Allons, changeons le cours de l'histoire...

"Apocalypse Please", Muse (2003)

Depuis le temps qu'on le disait, il fallait bien que ça arrive. Peu importe l'origine de cette crise sanitaire et ses dessous, nous voici bel et bien arrivés au pied du mur et il n'est plus possible de rester dans l'entre-deux. L'humanité doit choisir. Chaque être humain, quelle que soit sa condition, son âge, sa position sociale, doit choisir. Choisir entre deux extrêmes. La peur ou l'amour. La peur issue du faux sentiment de séparation, que l'on doit survivre ou être englouti parce qu'il n'y a pas assez. Ou bien l'amour qui vous donnera la force et la patience nécessaire de surmonter cette tempête dans le calme et la bienveillance en faisant de votre mieux pour rassurer, épauler et conforter vos semblables pris entre deux feux. Certains sombreront malheureusement. Mais c'est un choix qu'ils ont fait depuis longtemps. Je ne pense pas qu'on puisse se transformer en espèce de sauvage égoïste, irresponsable et respectueux de rien ni personne comme on peut voir actuellement sous la simple excuse d'avoir peur. C'est là que nous allons aller de surprise en surprise et découvrir l'étoffe dont nous sommes tous faits. Le courage, comme disait je ne sais plus qui, ce n'est pas ne pas avoir peur mais transcender sa peur. Et la seule chose qui puisse vaincre la peur, c'est l'amour.
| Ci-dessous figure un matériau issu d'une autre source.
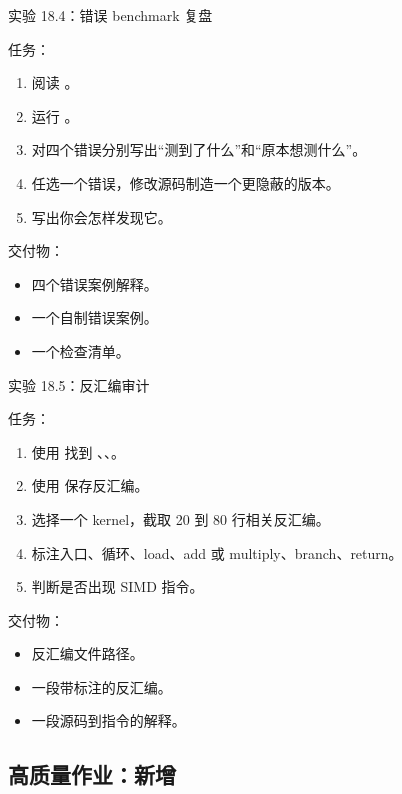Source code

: \begin{labbox}
实验 18.4：错误 benchmark 复盘

任务：

\begin{enumerate}
  \item 阅读 。
  \item 运行 。
  \item 对四个错误分别写出“测到了什么”和“原本想测什么”。
  \item 任选一个错误，修改源码制造一个更隐蔽的版本。
  \item 写出你会怎样发现它。
\end{enumerate}

交付物：

\begin{itemize}
  \item 四个错误案例解释。
  \item 一个自制错误案例。
  \item 一个检查清单。
\end{itemize}
\end{labbox}

\begin{labbox}
实验 18.5：反汇编审计

任务：

\begin{enumerate}
  \item 使用  找到 、、。
  \item 使用  保存反汇编。
  \item 选择一个 kernel，截取 20 到 80 行相关反汇编。
  \item 标注入口、循环、load、add 或 multiply、branch、return。
  \item 判断是否出现 SIMD 指令。
\end{enumerate}

交付物：

\begin{itemize}
  \item 反汇编文件路径。
  \item 一段带标注的反汇编。
  \item 一段源码到指令的解释。
\end{itemize}
\end{labbox}

\subsection{高质量作业：新增 }

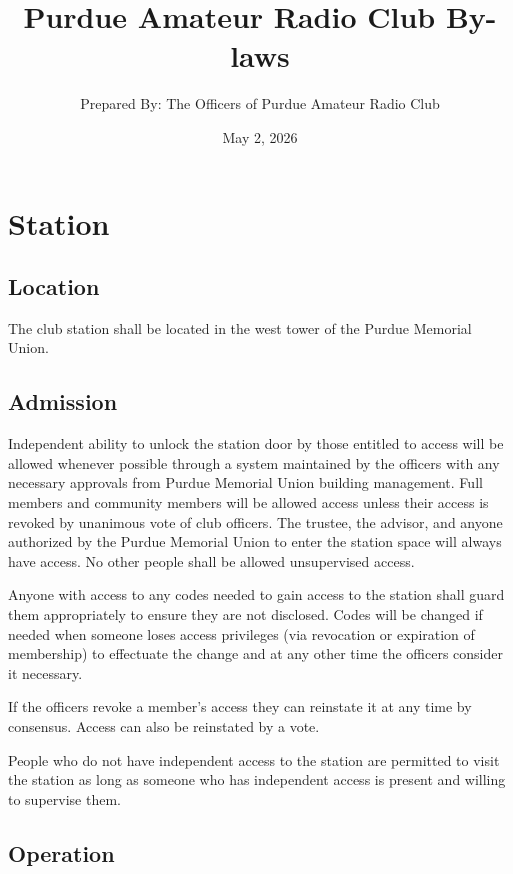\documentclass{article}
\title{\vspace*{\fill}Purdue Amateur Radio Club By-laws}
\author{Prepared By: The Officers of Purdue Amateur Radio Club}
\date{May 2, 2026\vspace*{\fill}\vspace*{\fill}}
\begin{document}
\maketitle
\newpage

\tableofcontents
\newpage

\section{Station}

\subsection{Location}

The club station shall be located in the west tower of the Purdue Memorial
Union.

\subsection{Admission}

Independent ability to unlock the station door by those entitled to access will
be allowed whenever possible through a system maintained by the officers with
any necessary approvals from Purdue Memorial Union building management. Full
members and community members will be allowed access unless their access is
revoked by unanimous vote of club officers. The trustee, the advisor, and anyone
authorized by the Purdue Memorial Union to enter the station space will always
have access. No other people shall be allowed unsupervised access.

Anyone with access to any codes needed to gain access to the station shall guard
them appropriately to ensure they are not disclosed. Codes will be changed if
needed when someone loses access privileges (via revocation or expiration of
membership) to effectuate the change and at any other time the officers consider
it necessary.

If the officers revoke a member's access they can reinstate it at any time by
consensus. Access can also be reinstated by a vote.

People who do not have independent access to the station are permitted to visit
the station as long as someone who has independent access is present and willing
to supervise them.

\subsection{Operation}
\end{document}
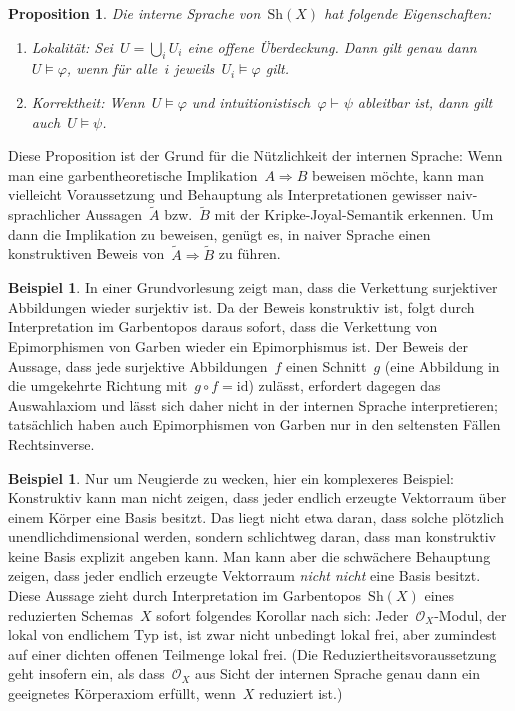 \documentclass[a4paper,ngerman,12pt]{scrartcl}
\theoremstyle{definition}
\newtheorem{bsp}[defn]{Beispiel}
\theoremstyle{plain}
\newtheorem{prop}[defn]{Proposition}
\theoremstyle{remark}
\renewcommand{\O}{\mathcal{O}}
\newcommand{\Sh}{\mathrm{Sh}}
\newcommand{\id}{\mathrm{id}}
\newcommand{\seq}[1]{\mathrel{\vdash\!\!\!_{#1}}}
\renewcommand{\_}{\mathpunct{.}\,}
\newcommand{\?}{\,{:}\,}
\begin{document}
\begin{prop}
Die interne Sprache von~$\Sh(X)$ hat folgende Eigenschaften:
\begin{enumerate}
\item \emph{Lokalität:} Sei~$U = \bigcup_i U_i$ eine offene Überdeckung. Dann
gilt genau dann~$U \models \varphi$, wenn für alle~$i$ jeweils~$U_i \models
\varphi$ gilt.
\item \emph{Korrektheit:} Wenn~$U \models \varphi$ und
intuitionistisch~$\varphi \seq{} \psi$ ableitbar ist, dann gilt auch~$U \models
\psi$.
\end{enumerate}
\end{prop}

Diese Proposition ist der Grund für die Nützlichkeit der internen Sprache: Wenn
man eine garbentheoretische Implikation~$A \Rightarrow B$ beweisen möchte, kann man vielleicht
Voraussetzung und Behauptung als Interpretationen gewisser naiv-sprachlicher
Aussagen~$\tilde A$ bzw.~$\tilde B$ mit der Kripke-Joyal-Semantik erkennen. Um
dann die Implikation zu beweisen, genügt es, in naiver Sprache einen
konstruktiven Beweis von~$\tilde A \Rightarrow \tilde B$ zu führen.

\begin{bsp}In einer Grundvorlesung zeigt man, dass die Verkettung surjektiver
Abbildungen wieder surjektiv ist. Da der Beweis konstruktiv ist, folgt durch
Interpretation im Garbentopos daraus sofort, dass die Verkettung von
Epimorphismen von Garben wieder ein Epimorphismus ist. Der Beweis der Aussage, dass jede
surjektive Abbildungen~$f$ einen Schnitt~$g$ (eine Abbildung in die umgekehrte
Richtung mit~$g \circ f = \id$) zulässt, erfordert dagegen das Auswahlaxiom und
lässt sich daher nicht in der internen Sprache interpretieren; tatsächlich
haben auch Epimorphismen von Garben nur in den seltensten Fällen Rechtsinverse.\end{bsp}

\begin{bsp}Nur um Neugierde zu wecken, hier ein komplexeres Beispiel:
Konstruktiv kann man nicht zeigen, dass jeder endlich erzeugte Vektorraum über
einem Körper eine Basis besitzt. Das liegt nicht etwa daran, dass solche
plötzlich unendlichdimensional werden, sondern schlichtweg daran, dass man
konstruktiv keine Basis explizit angeben kann. Man kann aber die schwächere
Behauptung zeigen, dass jeder endlich erzeugte Vektorraum \emph{nicht nicht}
eine Basis besitzt. Diese Aussage zieht durch Interpretation im
Garbentopos~$\Sh(X)$ eines reduzierten Schemas~$X$ sofort folgendes Korollar
nach sich: Jeder~$\O_X$-Modul, der lokal von endlichem Typ ist, ist zwar nicht
unbedingt lokal frei, aber zumindest auf einer dichten offenen Teilmenge lokal
frei. (Die Reduziertheitsvoraussetzung geht insofern ein, als dass~$\O_X$ aus
Sicht der internen Sprache genau dann ein geeignetes Körperaxiom erfüllt,
wenn~$X$ reduziert ist.)\end{bsp}
\end{document}
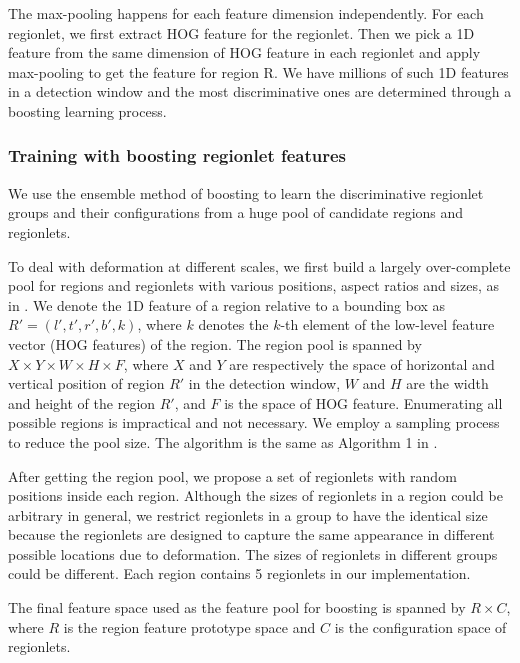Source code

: \documentclass{article} %
\begin{document}
The max-pooling happens for each feature dimension independently. For each regionlet, we first extract HOG feature for the regionlet. Then we pick a 1D feature from the same dimension of HOG feature in each regionlet and apply max-pooling to get the feature for region R. We have millions of such 1D features in a detection window and the most discriminative ones are determined through a boosting learning process.

\subsubsection{Training with boosting regionlet features}
\label{training_regionlets}

We use the ensemble method of boosting to learn the discriminative regionlet groups and their configurations from a huge pool of candidate regions and regionlets.

To deal with deformation at different scales, we first build a largely over-complete pool for regions and regionlets with various positions, aspect ratios and sizes, as in \cite{Wang2013}. 
We denote the 1D feature of a region relative to a bounding box as $R'= (l', t', r', b', k)$, where $k$ denotes the $k$-th element of the low-level feature vector (HOG features) of the region. The region pool is spanned by $X \times Y \times W \times H \times F$, where $X$ and $Y$ are respectively the space of horizontal and vertical position of region $R'$ in the detection window, $W$ and $H$ are the width and height of the region $R'$, and $F$ is the space of HOG feature. Enumerating all possible regions is impractical and not necessary. We employ a sampling process to reduce the pool size. The algorithm is the same as Algorithm 1 in \cite{Wang2013}.

After getting the region pool, we propose a set of regionlets with random positions inside each region. Although the sizes of regionlets in a region could be arbitrary in general, we restrict regionlets in a group to have the identical size because the regionlets are designed to capture the same appearance in different possible locations due to deformation\cite{Wang2013}. The sizes of regionlets in different groups could be different. Each region contains 5 regionlets in our implementation.

The final feature space used as the feature pool for boosting is spanned by $R \times C$, where $R$ is the region feature prototype space and $C$ is the configuration space of regionlets.
\end{document}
L'amour au sens bien plus large que celui qu'on lui donne à toutes les sauces. Peu importe comment on le définit, vous le trouverez en vous si vous l'y cherchez et vous saurez. Je n'ai pas l'intention de nourrir l'égrégore donc je vais continuer ma programmation d'articles comme prévu en essayant d'apporter encore plus de positif dans ceux à venir. En fait, je ne cherche pas les articles, ce sont eux qui me trouvent. Après si ça choque certains, c'est dommage mais on se passera de votre permission et de vos grands airs outragés. Les irresponsables en l’occurrence sont ceux qui vous ordonnent d'avoir peur sinon... Sinon quoi ? (Merci à Jo pour m'avoir envoyé cette vidéo).

Ey@el

STOP.
Arrêtez.
Ne bougez plus.
Je ne vous le demande plus, je vous l'ordonne.
Je suis là pour vous aider. 

Ce train supersonique de montagnes russes a déraillé et ne peut plus continuer.
Arrêtez les avions, les trains, les écoles, les centres commerciaux, les rassemblements.
Nous avons rompu le tourbillon frénétique des illusions et des obligations qui vous empêchaient de lever les yeux au ciel.
Regardez les étoiles, écoutez la mer, laissez-vous bercer par le gazouillis des oiseaux.
Roulez-vous dans l'herbe,
Cueillez une pomme dans un arbre,
Souriez à un animal dans les bois,
Respirez la montagne,
Écoutez votre bon sens. 

Nous avons été obligés de le casser.
Vous ne pouvez pas vous prendre pour Dieu.
Nous avons des obligations mutuelles comme il en a toujours été, même si vous l'avez oublié.
Nous allons maintenant arrêter cette diffusion, cette cacophonie incessante de séparations et de distractions pour vous dire ceci :
Nous n'allons pas bien, aucun de nous, nous souffrons tous.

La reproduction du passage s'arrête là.